What surfaces does thirdhand smoke stick to?

The Short Answer:

Thirdhand smoke is the chemicals left behind when someone smokes tobacco. Thirdhand smoke is unhealthy for people and pets. It can stick around for a long time in homes and cars. It gets into your body if you inhale, swallow, or touch the chemicals. Getting rid of it is really hard and can cost a lot of money.

Thirdhand smoke sticks to: 

Indoor Surfaces, such as:

  • Walls
  • Carpets
  • Windows
  • Doors

Household Objects, such as:Cartoon images of items that thirdhand smoke sticks to and their descriptions, including toys, furniture, carpet, bedding, interior walls, fixtures, tableware, books, and clothes

  • Furniture
  • Toys
  • Books
  • Dishes
  • Bedding
  • Curtains

People, including:

  • Hair
  • Skin
  • Clothing

Thirdhand smoke can off-gas from these materials, and we can sometimes smell it as stale tobacco. The chemicals in thirdhand smoke can be spread by moving polluted objects from one place to another. 

The Long Answer:

Thirdhand smoke is the chemical residue from tobacco smoke. It is also called “tobacco smoke residue” or “stale tobacco smoke.” The chemicals in thirdhand smoke are toxic to humans, especially children. It can linger for years in dust and on household surfaces. It can also become embedded in carpets, furniture, clothes, and building materials. It is difficult and expensive to remove.

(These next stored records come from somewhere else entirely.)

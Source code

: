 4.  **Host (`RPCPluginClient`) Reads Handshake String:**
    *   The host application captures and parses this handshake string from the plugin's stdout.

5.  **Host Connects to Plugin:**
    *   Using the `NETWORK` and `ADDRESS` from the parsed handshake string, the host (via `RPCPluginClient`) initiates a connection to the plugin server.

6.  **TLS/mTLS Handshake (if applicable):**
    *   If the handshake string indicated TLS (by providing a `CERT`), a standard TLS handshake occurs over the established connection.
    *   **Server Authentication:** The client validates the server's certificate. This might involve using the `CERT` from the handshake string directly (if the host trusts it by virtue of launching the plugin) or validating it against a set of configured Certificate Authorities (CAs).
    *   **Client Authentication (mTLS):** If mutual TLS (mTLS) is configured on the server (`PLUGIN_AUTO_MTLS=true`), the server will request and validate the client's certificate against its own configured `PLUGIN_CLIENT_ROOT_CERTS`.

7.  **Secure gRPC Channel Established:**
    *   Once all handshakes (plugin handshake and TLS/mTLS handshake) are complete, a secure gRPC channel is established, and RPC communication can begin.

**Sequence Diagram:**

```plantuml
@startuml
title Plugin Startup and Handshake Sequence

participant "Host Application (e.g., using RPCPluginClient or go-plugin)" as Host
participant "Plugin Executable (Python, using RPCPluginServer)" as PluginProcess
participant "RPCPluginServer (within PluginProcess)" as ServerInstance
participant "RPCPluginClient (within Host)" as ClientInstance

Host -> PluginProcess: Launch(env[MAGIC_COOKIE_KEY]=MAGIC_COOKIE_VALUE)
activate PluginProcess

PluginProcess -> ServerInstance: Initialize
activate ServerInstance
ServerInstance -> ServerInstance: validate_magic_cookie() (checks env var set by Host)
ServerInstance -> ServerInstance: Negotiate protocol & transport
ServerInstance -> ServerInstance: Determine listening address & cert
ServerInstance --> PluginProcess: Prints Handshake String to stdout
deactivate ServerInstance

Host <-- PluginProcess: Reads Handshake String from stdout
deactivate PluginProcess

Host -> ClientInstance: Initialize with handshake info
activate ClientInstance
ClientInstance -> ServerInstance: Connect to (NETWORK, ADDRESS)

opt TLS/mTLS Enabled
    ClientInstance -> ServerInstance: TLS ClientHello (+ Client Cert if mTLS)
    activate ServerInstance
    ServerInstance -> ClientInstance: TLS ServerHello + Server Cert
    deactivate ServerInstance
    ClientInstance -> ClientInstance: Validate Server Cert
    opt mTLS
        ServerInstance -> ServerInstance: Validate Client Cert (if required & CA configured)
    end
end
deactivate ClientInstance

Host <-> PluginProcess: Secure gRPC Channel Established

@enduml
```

After tobacco smoke disappears, thirdhand smoke stays on surfaces, in dust, and on objects. Thirdhand smoke soaks into materials and sticks to most indoor surfaces. It can stick to walls, carpets, windows, and doors. It can stick to household objects, such as furniture, books, toys, dishes, silverware, curtains, blankets, and pillows. It can stick to skin, hair, and clothing too. People can carry thirdhand smoke from one place to another if they move polluted objects. 

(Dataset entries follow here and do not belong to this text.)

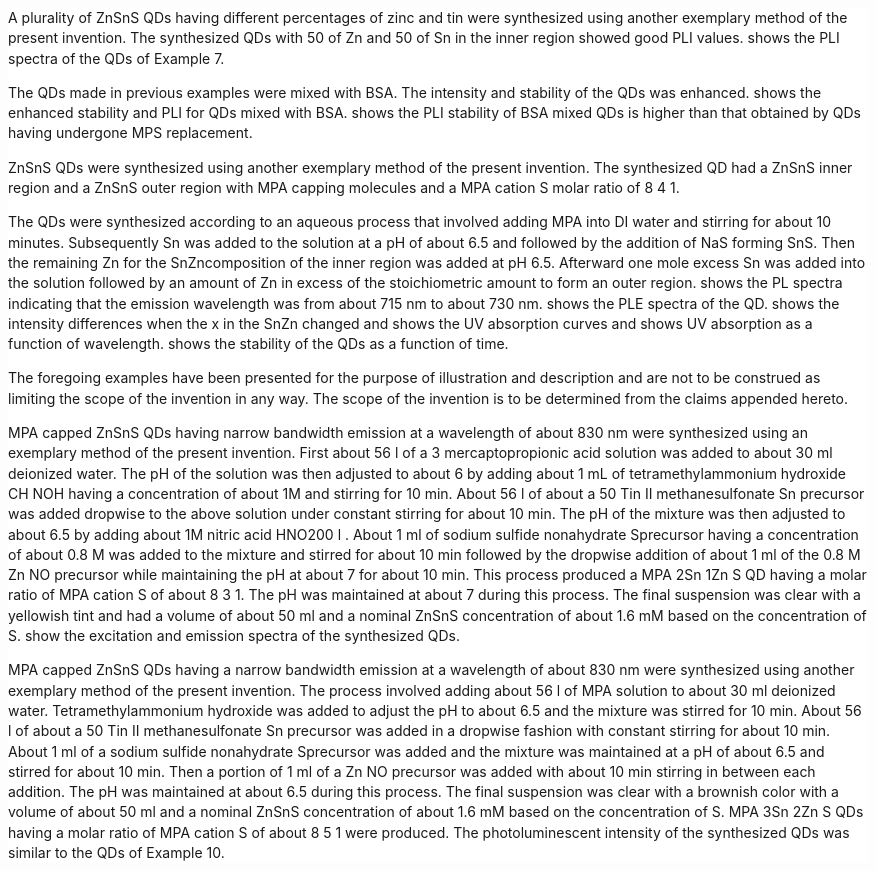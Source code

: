 A plurality of ZnSnS QDs having different percentages of zinc and tin were synthesized using another exemplary method of the present invention. The synthesized QDs with 50 of Zn and 50 of Sn in the inner region showed good PLI values. shows the PLI spectra of the QDs of Example 7.

The QDs made in previous examples were mixed with BSA. The intensity and stability of the QDs was enhanced. shows the enhanced stability and PLI for QDs mixed with BSA. shows the PLI stability of BSA mixed QDs is higher than that obtained by QDs having undergone MPS replacement.

ZnSnS QDs were synthesized using another exemplary method of the present invention. The synthesized QD had a ZnSnS inner region and a ZnSnS outer region with MPA capping molecules and a MPA cation S molar ratio of 8 4 1.

The QDs were synthesized according to an aqueous process that involved adding MPA into DI water and stirring for about 10 minutes. Subsequently Sn was added to the solution at a pH of about 6.5 and followed by the addition of NaS forming SnS. Then the remaining Zn for the SnZncomposition of the inner region was added at pH 6.5. Afterward one mole excess Sn was added into the solution followed by an amount of Zn in excess of the stoichiometric amount to form an outer region. shows the PL spectra indicating that the emission wavelength was from about 715 nm to about 730 nm. shows the PLE spectra of the QD. shows the intensity differences when the x in the SnZn changed and shows the UV absorption curves and shows UV absorption as a function of wavelength. shows the stability of the QDs as a function of time.

The foregoing examples have been presented for the purpose of illustration and description and are not to be construed as limiting the scope of the invention in any way. The scope of the invention is to be determined from the claims appended hereto.

MPA capped ZnSnS QDs having narrow bandwidth emission at a wavelength of about 830 nm were synthesized using an exemplary method of the present invention. First about 56 l of a 3 mercaptopropionic acid solution was added to about 30 ml deionized water. The pH of the solution was then adjusted to about 6 by adding about 1 mL of tetramethylammonium hydroxide CH NOH having a concentration of about 1M and stirring for 10 min. About 56 l of about a 50 Tin II methanesulfonate Sn precursor was added dropwise to the above solution under constant stirring for about 10 min. The pH of the mixture was then adjusted to about 6.5 by adding about 1M nitric acid HNO200 l . About 1 ml of sodium sulfide nonahydrate Sprecursor having a concentration of about 0.8 M was added to the mixture and stirred for about 10 min followed by the dropwise addition of about 1 ml of the 0.8 M Zn NO precursor while maintaining the pH at about 7 for about 10 min. This process produced a MPA 2Sn 1Zn S QD having a molar ratio of MPA cation S of about 8 3 1. The pH was maintained at about 7 during this process. The final suspension was clear with a yellowish tint and had a volume of about 50 ml and a nominal ZnSnS concentration of about 1.6 mM based on the concentration of S. show the excitation and emission spectra of the synthesized QDs.

MPA capped ZnSnS QDs having a narrow bandwidth emission at a wavelength of about 830 nm were synthesized using another exemplary method of the present invention. The process involved adding about 56 l of MPA solution to about 30 ml deionized water. Tetramethylammonium hydroxide was added to adjust the pH to about 6.5 and the mixture was stirred for 10 min. About 56 l of about a 50 Tin II methanesulfonate Sn precursor was added in a dropwise fashion with constant stirring for about 10 min. About 1 ml of a sodium sulfide nonahydrate Sprecursor was added and the mixture was maintained at a pH of about 6.5 and stirred for about 10 min. Then a portion of 1 ml of a Zn NO precursor was added with about 10 min stirring in between each addition. The pH was maintained at about 6.5 during this process. The final suspension was clear with a brownish color with a volume of about 50 ml and a nominal ZnSnS concentration of about 1.6 mM based on the concentration of S. MPA 3Sn 2Zn S QDs having a molar ratio of MPA cation S of about 8 5 1 were produced. The photoluminescent intensity of the synthesized QDs was similar to the QDs of Example 10.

In an environment where someone smokes tobacco for years, thirdhand smoke contaminates every surface and object. This includes hidden surfaces, such as under tables, inside closets and drawers, in the spongy material underneath a carpet, and in wallboard and housing insulation. Some surfaces, such as drywall, carpets, and pillows, act like sponges soaking up water and storing toxic thirdhand smoke chemicals. Just like water evaporating from a wet sponge, these chemicals can be released back into the air, leading to exposure long after someone smokes. People can move thirdhand smoke chemicals from place to place, such as when someone moves furniture from a smoking home into a smokefree home or when someone enters a smokefree indoor space after a smoking break.